People all have different ideas of beauty, Al knows, and no two ever appear to be the same. Some people admire flowers, others the sky at sunset, all pink and purple, red and gold. Some think of architecture, or women, or paintings. Winry for one thinks that beauty is the dull gleam of an automail arm, while Pinako knows it is the way the smoke from her pipe curls into the air.
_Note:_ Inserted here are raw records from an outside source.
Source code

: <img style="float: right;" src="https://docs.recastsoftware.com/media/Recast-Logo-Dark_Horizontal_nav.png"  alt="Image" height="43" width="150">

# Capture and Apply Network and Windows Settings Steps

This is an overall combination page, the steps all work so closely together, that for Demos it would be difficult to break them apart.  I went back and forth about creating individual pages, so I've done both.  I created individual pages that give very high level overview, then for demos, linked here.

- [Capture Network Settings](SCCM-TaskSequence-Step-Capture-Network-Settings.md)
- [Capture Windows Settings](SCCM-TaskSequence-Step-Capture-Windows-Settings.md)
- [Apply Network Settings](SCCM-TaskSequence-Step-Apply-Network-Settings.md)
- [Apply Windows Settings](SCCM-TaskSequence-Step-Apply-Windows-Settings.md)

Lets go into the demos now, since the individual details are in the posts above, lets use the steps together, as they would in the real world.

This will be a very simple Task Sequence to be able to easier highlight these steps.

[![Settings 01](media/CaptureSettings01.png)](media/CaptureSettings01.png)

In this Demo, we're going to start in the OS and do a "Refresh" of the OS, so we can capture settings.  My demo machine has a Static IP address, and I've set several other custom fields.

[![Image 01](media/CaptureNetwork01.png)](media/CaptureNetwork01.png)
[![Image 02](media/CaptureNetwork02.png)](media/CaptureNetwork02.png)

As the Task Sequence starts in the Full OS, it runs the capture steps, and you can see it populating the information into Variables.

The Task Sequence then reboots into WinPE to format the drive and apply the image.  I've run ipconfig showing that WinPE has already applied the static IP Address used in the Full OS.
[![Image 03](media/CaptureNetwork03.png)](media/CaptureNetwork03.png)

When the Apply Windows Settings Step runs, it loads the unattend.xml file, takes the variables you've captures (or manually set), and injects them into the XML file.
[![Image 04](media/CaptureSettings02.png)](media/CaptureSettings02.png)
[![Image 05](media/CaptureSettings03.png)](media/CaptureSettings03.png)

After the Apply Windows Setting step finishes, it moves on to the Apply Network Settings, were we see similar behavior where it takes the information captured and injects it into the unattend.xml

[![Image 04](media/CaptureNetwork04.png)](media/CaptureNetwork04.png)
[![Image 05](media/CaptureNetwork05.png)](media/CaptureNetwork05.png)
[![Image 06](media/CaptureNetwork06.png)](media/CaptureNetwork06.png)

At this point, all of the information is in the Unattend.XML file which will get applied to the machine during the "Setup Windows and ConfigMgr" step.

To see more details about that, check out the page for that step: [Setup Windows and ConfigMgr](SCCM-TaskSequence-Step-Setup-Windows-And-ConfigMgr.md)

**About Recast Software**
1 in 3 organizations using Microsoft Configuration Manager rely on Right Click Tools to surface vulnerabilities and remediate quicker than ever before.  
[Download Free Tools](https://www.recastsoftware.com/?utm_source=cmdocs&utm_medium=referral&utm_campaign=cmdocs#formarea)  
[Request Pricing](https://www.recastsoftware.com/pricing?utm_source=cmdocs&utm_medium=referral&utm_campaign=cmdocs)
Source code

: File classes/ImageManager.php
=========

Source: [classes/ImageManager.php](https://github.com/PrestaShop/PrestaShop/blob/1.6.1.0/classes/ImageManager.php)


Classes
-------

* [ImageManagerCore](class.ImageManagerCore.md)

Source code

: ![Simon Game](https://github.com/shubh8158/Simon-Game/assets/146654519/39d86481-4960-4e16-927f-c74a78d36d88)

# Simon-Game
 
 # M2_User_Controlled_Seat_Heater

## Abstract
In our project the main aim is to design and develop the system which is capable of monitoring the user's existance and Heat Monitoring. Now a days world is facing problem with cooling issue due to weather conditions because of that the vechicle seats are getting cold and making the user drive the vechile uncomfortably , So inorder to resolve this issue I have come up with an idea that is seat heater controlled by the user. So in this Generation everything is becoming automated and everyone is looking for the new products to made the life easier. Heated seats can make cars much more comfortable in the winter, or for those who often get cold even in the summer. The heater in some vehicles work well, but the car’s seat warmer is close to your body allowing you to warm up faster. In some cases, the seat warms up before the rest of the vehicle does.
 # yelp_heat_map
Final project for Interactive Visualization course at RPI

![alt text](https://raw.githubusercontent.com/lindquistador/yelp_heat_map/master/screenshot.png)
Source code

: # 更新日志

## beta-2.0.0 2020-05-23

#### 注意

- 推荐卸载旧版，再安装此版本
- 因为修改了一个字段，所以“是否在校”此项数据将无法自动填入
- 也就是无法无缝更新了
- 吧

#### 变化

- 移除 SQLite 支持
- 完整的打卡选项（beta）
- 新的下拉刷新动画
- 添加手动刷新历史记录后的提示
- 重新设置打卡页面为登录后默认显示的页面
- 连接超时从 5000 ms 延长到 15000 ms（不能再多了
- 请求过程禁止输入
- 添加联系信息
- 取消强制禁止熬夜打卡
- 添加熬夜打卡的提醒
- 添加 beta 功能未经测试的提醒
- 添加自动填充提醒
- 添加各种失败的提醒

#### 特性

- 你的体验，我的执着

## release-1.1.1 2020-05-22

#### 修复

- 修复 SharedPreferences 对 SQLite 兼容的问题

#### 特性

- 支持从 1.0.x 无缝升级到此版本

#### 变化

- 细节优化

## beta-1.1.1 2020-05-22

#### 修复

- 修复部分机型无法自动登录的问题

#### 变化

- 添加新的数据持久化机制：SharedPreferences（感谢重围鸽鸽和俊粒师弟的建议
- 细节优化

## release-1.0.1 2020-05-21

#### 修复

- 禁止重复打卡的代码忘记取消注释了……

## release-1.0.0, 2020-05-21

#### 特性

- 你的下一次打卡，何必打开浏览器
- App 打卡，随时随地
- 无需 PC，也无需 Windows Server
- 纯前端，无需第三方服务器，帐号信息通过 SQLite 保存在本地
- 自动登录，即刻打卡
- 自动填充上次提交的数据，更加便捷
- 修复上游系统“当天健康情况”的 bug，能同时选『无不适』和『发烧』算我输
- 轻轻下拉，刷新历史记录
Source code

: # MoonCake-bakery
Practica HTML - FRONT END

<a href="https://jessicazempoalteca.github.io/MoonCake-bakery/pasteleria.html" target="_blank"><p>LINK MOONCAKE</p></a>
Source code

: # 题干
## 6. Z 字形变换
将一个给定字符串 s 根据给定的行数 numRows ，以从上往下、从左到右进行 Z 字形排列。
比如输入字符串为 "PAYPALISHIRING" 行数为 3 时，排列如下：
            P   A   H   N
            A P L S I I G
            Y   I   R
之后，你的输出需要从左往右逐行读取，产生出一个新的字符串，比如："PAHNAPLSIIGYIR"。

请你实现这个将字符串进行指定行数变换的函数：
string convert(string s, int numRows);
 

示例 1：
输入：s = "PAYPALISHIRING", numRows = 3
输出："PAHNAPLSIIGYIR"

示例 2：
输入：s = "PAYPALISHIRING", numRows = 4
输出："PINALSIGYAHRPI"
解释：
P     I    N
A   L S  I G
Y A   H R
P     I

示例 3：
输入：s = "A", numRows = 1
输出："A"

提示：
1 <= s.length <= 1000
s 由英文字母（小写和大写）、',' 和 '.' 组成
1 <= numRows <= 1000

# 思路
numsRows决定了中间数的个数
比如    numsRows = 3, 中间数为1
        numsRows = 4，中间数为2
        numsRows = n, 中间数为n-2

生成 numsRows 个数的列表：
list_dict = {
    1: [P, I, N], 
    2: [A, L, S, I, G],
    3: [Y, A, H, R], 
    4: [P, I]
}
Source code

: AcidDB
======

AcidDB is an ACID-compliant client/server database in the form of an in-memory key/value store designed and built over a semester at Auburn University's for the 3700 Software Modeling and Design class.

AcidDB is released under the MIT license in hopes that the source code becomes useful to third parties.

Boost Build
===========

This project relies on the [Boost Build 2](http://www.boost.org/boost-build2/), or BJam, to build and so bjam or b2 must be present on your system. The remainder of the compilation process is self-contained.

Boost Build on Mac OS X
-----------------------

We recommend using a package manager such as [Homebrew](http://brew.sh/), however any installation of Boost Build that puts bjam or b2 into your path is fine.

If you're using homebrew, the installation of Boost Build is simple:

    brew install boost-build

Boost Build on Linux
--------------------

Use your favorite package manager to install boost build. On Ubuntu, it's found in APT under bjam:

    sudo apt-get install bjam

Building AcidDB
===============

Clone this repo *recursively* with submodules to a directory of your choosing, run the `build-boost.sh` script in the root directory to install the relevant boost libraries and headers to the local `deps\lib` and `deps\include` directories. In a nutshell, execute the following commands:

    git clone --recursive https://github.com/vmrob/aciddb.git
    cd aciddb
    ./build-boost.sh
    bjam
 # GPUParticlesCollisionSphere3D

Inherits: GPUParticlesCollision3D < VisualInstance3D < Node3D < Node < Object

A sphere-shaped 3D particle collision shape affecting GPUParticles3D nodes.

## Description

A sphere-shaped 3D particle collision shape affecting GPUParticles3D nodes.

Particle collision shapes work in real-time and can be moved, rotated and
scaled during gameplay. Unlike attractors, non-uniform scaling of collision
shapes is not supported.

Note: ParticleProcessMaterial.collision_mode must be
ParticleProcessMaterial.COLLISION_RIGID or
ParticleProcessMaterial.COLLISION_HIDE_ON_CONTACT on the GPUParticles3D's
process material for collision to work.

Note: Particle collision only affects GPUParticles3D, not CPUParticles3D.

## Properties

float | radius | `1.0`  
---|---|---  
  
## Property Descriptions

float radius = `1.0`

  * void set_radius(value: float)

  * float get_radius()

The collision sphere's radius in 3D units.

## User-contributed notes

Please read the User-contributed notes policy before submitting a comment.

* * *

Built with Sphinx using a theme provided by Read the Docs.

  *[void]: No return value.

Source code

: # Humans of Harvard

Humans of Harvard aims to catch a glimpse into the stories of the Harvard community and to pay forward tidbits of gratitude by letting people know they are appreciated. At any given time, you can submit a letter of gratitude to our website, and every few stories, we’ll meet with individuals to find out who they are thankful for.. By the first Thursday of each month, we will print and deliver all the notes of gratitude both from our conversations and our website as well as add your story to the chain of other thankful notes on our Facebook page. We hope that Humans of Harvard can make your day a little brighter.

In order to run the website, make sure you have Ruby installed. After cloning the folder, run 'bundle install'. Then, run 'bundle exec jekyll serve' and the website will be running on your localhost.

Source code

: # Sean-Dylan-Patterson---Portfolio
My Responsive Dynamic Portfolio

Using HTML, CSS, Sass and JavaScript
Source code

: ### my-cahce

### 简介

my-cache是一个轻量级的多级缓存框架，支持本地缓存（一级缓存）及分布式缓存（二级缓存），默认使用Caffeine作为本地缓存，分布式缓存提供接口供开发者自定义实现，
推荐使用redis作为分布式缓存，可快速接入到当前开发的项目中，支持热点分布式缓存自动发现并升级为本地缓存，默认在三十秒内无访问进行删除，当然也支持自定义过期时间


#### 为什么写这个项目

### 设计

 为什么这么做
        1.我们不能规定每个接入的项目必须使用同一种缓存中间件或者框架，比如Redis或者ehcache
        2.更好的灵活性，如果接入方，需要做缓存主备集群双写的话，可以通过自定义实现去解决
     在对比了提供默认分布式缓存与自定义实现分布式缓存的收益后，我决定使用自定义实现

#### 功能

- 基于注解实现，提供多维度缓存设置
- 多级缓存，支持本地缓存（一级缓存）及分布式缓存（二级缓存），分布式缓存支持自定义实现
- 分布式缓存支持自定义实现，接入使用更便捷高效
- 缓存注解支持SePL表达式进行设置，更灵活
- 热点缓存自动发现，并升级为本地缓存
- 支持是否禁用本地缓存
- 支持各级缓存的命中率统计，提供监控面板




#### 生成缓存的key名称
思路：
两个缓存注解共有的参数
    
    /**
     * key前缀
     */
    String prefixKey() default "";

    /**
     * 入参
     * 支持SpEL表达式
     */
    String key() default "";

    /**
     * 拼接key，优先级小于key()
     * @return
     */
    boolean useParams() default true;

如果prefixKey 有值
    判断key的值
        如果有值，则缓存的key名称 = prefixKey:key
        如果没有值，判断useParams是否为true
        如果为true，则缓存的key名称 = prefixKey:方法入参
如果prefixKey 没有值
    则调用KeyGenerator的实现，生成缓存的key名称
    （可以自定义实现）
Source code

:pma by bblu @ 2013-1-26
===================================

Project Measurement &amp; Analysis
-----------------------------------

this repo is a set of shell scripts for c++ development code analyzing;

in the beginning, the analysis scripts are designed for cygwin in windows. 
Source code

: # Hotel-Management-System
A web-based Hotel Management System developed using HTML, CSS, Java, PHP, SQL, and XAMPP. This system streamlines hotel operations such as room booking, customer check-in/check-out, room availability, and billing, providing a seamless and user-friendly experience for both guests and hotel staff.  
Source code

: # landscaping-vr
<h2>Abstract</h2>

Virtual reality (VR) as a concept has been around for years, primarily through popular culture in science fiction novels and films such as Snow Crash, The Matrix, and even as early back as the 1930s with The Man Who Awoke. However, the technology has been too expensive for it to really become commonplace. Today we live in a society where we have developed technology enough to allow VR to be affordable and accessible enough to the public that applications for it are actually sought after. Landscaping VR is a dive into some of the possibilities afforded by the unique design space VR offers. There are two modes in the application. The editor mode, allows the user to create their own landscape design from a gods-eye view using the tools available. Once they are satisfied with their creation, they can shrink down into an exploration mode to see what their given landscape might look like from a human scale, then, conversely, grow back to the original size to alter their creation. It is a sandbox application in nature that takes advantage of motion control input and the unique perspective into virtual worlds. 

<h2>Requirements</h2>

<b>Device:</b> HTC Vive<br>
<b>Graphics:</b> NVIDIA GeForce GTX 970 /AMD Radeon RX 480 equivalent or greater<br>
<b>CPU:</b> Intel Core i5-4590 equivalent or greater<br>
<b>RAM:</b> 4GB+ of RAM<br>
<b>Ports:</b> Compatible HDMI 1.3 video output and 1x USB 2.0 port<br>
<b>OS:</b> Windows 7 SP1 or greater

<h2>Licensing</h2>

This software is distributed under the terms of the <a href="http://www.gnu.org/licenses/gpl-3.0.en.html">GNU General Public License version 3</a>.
The people of Xenotime thought beauty was intricate golden jewellery, sparkling in the stalls and bazaar, while the people of Lior worshipped their sculptures of their god, the stained glass windows they made for Him, and speak of Leto in hushed tones as the most beautiful thing in the world.
Al's own idea of beauty is somewhat different. He is not interested in flowers, buildings, nature, jewellery or religion. He appreciates them for their aesthetic value, but they are not so beautiful that they are priceless. He finds cats valuable, with their grace and softness and independence, adores the way they move and the things they do, but he doesn't know if they are his most beautiful thing.
But then his brother is fresh out of the shower, and he can't help but wonder. Ed has a towel wrapped around his hips, and holds it up with one metal hand almost absently; his hair is wet and sticks to his face and neck and shoulders, shining softly in the weak light. He runs the fingers of his left hand through the tangles as he talks, resting his hip against the frame of their bedroom door, but then he quiets, and his hand falls from his hair slowly. Al can't help but smile when his brothers comes to him and settles on his lap, eyes glinting brighter than all the gold of Xenotime.
The kiss they share is smooth and sweet, and as he tangles his fingers in his brother's hair, tastes the hot-salt tang of his brother's mouth, he knows he's found his beauty.